Last year’s scandal of sexual exploitation in the world of aid had a uniquely British angle; with two beloved British charities at its core, Oxfam and Save the Children UK. Perceived largely as a problem for “British aid” by the wider international community, it fell on the UK government to lead the response. But what are the policies needed to prevent these abuses? And where are we now at the anniversary of the scandal and on the eve of the publication of the Charity Commission investigation into Oxfam?

International development secretary Penny Mordaunt threatened funding cuts to implicated agencies; a move quietly welcomed by frontline practitioners who have long wanted a stick to force their own leaders into action. The Department for International Development (DFID) hurriedly assembled a new team; allocated millions of pounds of funding; and mobilised international engagement. In the meantime, the UK parliament kept the pressure up launching an inquiry and issuing a scathing report in July 2018 on the failure of the international system to tackle these abuses; the only independent and frank assessment on the state of the sector.

Policy efforts culminated at the Global Safeguarding Summit in London in October 2018 which brought together more than 500 delegates from across the world of aid. The most critical policy change was an agreement by 22 donor governments (controlling over 90 per cent of the world’s humanitarian aid) to use their financial clout to require aid agencies to adhere to high standards on tackling sexual exploitation and abuse in exchange for funding.

Prevention is key and much can be done at little or no cost to stop abuses from happening in the first place, for example, aid agencies can do more to inculcate organisational values which prioritise human dignity instead of a competitive spirit which emphasises funding, growth and reputation. But realistically implementing high standards will cost. Bread and butter work is needed to set up effective complaints mechanisms so that victims are heard, allegations effectively investigated and perpetrators punished by the organisations responsible for hiring them as well as reported to the authorities where crimes are involved.
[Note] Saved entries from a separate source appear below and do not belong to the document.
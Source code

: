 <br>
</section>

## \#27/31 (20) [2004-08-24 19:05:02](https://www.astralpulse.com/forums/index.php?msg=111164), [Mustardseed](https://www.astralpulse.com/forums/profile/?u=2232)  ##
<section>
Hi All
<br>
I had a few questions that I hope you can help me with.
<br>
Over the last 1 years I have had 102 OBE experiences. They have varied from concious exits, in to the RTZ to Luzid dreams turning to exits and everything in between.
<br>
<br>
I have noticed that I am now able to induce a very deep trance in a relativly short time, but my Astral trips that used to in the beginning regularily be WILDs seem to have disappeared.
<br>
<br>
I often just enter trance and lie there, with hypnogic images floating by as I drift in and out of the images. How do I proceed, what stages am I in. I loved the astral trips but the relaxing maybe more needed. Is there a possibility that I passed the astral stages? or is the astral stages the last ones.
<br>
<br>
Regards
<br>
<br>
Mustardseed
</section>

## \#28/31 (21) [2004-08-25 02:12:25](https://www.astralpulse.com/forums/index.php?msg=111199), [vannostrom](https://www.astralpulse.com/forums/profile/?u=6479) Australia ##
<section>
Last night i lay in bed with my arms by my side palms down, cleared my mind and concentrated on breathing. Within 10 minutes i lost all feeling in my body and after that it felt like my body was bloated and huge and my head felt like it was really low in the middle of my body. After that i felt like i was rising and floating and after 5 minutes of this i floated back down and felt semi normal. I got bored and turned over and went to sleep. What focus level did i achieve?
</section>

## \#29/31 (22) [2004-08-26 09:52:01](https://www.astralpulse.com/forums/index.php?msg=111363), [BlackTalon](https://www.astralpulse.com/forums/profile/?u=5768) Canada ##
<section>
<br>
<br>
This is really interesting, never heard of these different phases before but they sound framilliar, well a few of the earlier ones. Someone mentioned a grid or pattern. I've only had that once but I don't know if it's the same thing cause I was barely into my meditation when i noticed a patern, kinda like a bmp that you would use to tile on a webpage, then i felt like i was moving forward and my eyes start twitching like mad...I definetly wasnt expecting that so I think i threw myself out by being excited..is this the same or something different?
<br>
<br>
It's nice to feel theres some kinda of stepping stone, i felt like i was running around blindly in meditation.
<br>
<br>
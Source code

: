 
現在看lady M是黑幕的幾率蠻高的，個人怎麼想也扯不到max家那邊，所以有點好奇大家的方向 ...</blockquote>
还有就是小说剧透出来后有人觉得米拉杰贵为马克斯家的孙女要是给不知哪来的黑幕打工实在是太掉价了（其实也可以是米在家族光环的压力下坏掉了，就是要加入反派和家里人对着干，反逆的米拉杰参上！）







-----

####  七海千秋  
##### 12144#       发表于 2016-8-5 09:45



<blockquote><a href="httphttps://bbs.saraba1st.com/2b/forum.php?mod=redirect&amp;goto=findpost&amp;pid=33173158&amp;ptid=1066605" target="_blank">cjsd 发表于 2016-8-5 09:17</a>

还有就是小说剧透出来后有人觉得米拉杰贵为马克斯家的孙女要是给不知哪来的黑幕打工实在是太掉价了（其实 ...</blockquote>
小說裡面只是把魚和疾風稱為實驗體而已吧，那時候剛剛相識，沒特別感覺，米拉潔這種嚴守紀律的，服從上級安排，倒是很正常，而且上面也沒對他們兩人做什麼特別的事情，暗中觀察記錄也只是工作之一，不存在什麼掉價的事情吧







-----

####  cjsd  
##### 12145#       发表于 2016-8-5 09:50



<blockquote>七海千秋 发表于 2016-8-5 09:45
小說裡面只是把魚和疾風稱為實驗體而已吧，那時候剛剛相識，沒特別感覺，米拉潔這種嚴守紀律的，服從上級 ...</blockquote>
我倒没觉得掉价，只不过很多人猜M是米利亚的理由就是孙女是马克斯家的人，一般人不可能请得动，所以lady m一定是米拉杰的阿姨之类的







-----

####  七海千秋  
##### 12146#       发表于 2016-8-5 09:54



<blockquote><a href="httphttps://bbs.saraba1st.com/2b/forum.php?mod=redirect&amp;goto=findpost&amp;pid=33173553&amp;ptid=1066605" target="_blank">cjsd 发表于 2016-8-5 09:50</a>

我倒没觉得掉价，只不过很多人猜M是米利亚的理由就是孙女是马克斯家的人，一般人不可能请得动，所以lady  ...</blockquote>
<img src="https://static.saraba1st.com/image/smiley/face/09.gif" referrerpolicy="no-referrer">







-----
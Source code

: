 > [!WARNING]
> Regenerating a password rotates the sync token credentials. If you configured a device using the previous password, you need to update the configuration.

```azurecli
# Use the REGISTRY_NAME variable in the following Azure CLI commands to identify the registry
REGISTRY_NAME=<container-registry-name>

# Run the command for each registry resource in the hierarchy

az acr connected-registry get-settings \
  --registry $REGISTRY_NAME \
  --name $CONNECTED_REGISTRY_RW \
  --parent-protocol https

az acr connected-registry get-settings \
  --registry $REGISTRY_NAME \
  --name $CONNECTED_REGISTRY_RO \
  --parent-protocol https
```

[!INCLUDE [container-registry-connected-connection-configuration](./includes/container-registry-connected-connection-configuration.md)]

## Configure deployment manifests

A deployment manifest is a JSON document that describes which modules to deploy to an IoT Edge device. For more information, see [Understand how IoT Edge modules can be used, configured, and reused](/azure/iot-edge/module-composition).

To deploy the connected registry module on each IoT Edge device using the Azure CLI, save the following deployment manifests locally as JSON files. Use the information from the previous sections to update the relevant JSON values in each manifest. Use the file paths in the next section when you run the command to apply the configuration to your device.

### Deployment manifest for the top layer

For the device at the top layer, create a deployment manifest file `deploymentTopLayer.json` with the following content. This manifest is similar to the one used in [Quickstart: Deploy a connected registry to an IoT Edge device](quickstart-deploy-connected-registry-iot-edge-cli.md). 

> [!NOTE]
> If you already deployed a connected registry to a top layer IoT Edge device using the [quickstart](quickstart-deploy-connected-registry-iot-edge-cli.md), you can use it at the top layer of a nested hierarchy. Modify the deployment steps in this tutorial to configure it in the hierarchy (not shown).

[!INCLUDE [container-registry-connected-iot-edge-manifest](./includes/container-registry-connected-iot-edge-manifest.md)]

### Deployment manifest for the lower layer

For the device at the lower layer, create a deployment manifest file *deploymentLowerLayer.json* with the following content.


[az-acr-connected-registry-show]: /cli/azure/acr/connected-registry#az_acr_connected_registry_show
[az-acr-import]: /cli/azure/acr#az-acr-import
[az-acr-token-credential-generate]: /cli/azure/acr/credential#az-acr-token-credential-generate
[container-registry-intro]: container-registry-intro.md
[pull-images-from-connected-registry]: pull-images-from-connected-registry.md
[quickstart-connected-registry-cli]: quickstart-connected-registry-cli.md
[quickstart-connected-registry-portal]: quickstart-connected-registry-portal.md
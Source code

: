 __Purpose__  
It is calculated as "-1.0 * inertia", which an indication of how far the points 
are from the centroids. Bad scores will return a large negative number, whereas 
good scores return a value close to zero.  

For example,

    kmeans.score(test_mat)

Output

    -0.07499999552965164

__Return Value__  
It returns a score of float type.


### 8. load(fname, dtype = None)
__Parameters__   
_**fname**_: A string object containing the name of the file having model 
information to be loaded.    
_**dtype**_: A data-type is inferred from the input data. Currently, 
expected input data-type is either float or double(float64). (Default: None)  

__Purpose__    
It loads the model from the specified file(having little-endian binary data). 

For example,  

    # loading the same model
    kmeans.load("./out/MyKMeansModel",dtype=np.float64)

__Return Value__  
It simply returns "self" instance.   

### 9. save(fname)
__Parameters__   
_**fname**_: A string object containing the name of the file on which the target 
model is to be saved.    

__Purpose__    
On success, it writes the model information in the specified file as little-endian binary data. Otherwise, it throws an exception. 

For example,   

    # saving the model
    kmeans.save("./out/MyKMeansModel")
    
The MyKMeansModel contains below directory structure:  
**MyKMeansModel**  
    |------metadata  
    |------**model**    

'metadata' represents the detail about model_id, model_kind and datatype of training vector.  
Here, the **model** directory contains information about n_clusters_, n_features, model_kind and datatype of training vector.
But does the government’s investment hit the spot? So far DFID’s flagship projects miss the mark and tinker with the periphery of the issue. A hefty £10m is being invested in an Interpol project to enable agencies to check new recruits against global criminal records. Given that most such incidents do not result in criminal convictions for a variety of reasons – victims don’t report, crimes are not investigated and prosecuted in contexts of conflict, disaster or weak systems of law and order or because the acts in themselves are not crimes but rather breaches of internal codes – it is hard to see what information such registers will reveal. This is in addition to the usual problem affecting such registers; that they are out of date as soon as they are checked. None of the well-known cases reported last year from Oxfam, Save the Children, UNAIDS/WHO, UNWOMEN, UNFPA, MSF or senior aid officials like Peter Dalgleish in Nepal (or even the old 2002 West Africa cases which first sparked off global policy on this issue) would have been prevented by checking a register. Interpol suggests that where criminal convictions don’t exist, it will share mere ’suspicions‘ about individuals with enquiring agencies, raising a whole set of different concerns about civil liberties and data protection.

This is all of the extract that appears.